13.Zulkarnaen Lubis:

Zulkarnaen Lubis (lahir di Binjai, Sumatera Utara, 21 Desember 1958; umur 54 tahun) adalah salah seorang mantan pemain nasional sepak bola Indonesia dari klub PSMS Medan pada era 1970-an. Dia adalah pemain PSMS Medan (1979-1980) dan Mercu Buana Medan (1981-1982), sebelum memperkuat klub-klub elite di Pulau Jawa, di antaranya Yanita Utama Bogor.

Pada eranya ia sering dijuluki sebagai Maradona Indonesia karena ia sering beroperasi di lini tengah, gocekan dan umpan-umpan matang dari kaki Zulkarnaen membuat para penyerang depan seperti mendapat pelayanan kelas satu.
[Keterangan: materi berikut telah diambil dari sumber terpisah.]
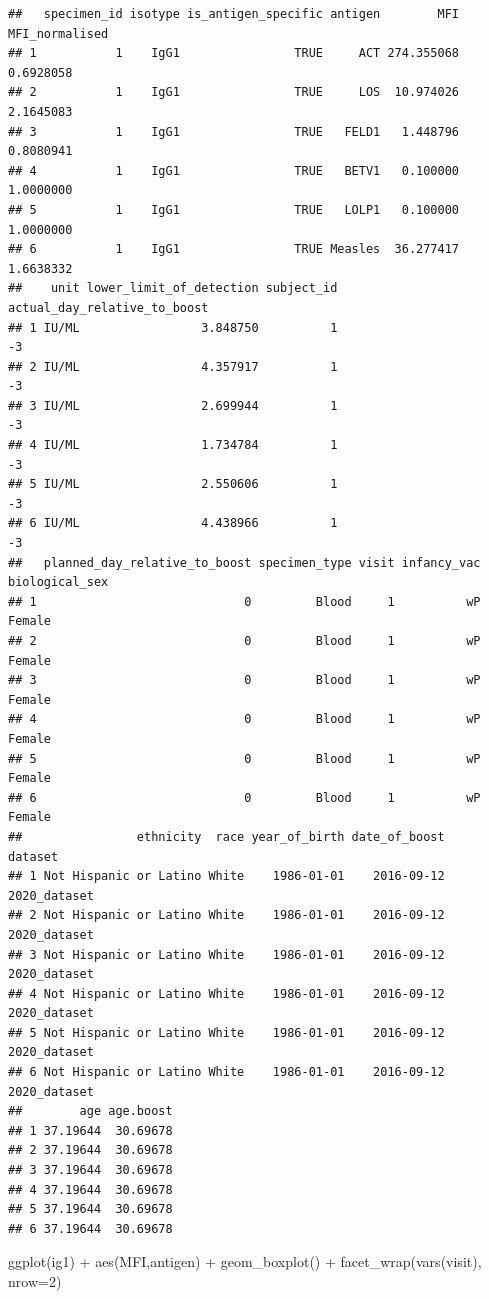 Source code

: \documentclass[
]{article}
\newenvironment{Shaded}{\begin{snugshade}}{\end{snugshade}}
\newcommand{\AttributeTok}[1]{\textcolor[rgb]{0.77,0.63,0.00}{#1}}
\newcommand{\DecValTok}[1]{\textcolor[rgb]{0.00,0.00,0.81}{#1}}
\newcommand{\FunctionTok}[1]{\textcolor[rgb]{0.00,0.00,0.00}{#1}}
\newcommand{\NormalTok}[1]{#1}
\newcommand{\SpecialCharTok}[1]{\textcolor[rgb]{0.00,0.00,0.00}{#1}}
\begin{document}
\begin{verbatim}
##   specimen_id isotype is_antigen_specific antigen        MFI MFI_normalised
## 1           1    IgG1                TRUE     ACT 274.355068      0.6928058
## 2           1    IgG1                TRUE     LOS  10.974026      2.1645083
## 3           1    IgG1                TRUE   FELD1   1.448796      0.8080941
## 4           1    IgG1                TRUE   BETV1   0.100000      1.0000000
## 5           1    IgG1                TRUE   LOLP1   0.100000      1.0000000
## 6           1    IgG1                TRUE Measles  36.277417      1.6638332
##    unit lower_limit_of_detection subject_id actual_day_relative_to_boost
## 1 IU/ML                 3.848750          1                           -3
## 2 IU/ML                 4.357917          1                           -3
## 3 IU/ML                 2.699944          1                           -3
## 4 IU/ML                 1.734784          1                           -3
## 5 IU/ML                 2.550606          1                           -3
## 6 IU/ML                 4.438966          1                           -3
##   planned_day_relative_to_boost specimen_type visit infancy_vac biological_sex
## 1                             0         Blood     1          wP         Female
## 2                             0         Blood     1          wP         Female
## 3                             0         Blood     1          wP         Female
## 4                             0         Blood     1          wP         Female
## 5                             0         Blood     1          wP         Female
## 6                             0         Blood     1          wP         Female
##                ethnicity  race year_of_birth date_of_boost      dataset
## 1 Not Hispanic or Latino White    1986-01-01    2016-09-12 2020_dataset
## 2 Not Hispanic or Latino White    1986-01-01    2016-09-12 2020_dataset
## 3 Not Hispanic or Latino White    1986-01-01    2016-09-12 2020_dataset
## 4 Not Hispanic or Latino White    1986-01-01    2016-09-12 2020_dataset
## 5 Not Hispanic or Latino White    1986-01-01    2016-09-12 2020_dataset
## 6 Not Hispanic or Latino White    1986-01-01    2016-09-12 2020_dataset
##        age age.boost
## 1 37.19644  30.69678
## 2 37.19644  30.69678
## 3 37.19644  30.69678
## 4 37.19644  30.69678
## 5 37.19644  30.69678
## 6 37.19644  30.69678
\end{verbatim}

\begin{Shaded}
\begin{Highlighting}[]
\FunctionTok{ggplot}\NormalTok{(ig1) }\SpecialCharTok{+}
  \FunctionTok{aes}\NormalTok{(MFI,antigen) }\SpecialCharTok{+}
  \FunctionTok{geom\_boxplot}\NormalTok{() }\SpecialCharTok{+} 
  \FunctionTok{facet\_wrap}\NormalTok{(}\FunctionTok{vars}\NormalTok{(visit), }\AttributeTok{nrow=}\DecValTok{2}\NormalTok{)}
\end{Highlighting}
\end{Shaded}
\end{document}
Visi bermain bola yang tinggi membuat Zulkarnaen mampu membaca pergerakkan pemain belakang lawan sekaligus menentukan ke mana teman di lini depan harus bergerak. Singkatnya, aksi pemain yang pada masa jayanya memiliki ciri rambut gondrong ini memang sangat memikat.

Talenta itu juga yang membawa Zulkarnaen menghuni skuat timnas. Di tim Merah Putih, striker seperti Bambang Nurdiansyah, Dede Sulaiman dan Noah Meriem merasakan sekali matangnya umpan-umpan Zulkarnaen. SEA Games, Pra Piala Dunia, dan Asian Games adalah ajang-ajang internasional yang pernah diikuti Zulkarnaen.

Di level klub, pemain ini sempat mengecap prestasi puncak bersama Krama Yudha Tiga Berlian. Dua kali Zulkarnaen mengantarkan klub ini ke jenjang juara Kompetisi Galatama.

14.Rully Nere:

Rully Rudolf Nere (lahir di Papua, 13 Mei 1957; umur 56 tahun) adalah salah satu pemain sepak bola legendaris Indonesia.[1] Ia pernah memperkuat timnas nasional beberapa kali pada periode tahun 1980-an. Dalam kompetisi liga, ia memperkuat Persipura Jayapura.

Saat ini ia adalah pelatih dari Pro Titan Football Club. Ia pernah menjabat sebagai Direktur Pembinaan Usia Muda PSSI periode 2003 - 2007. Sebelumnya ia pernah melatih PSPS Pekanbaru, Persiba Bantul, PS Palembang, dan PSSI U-20.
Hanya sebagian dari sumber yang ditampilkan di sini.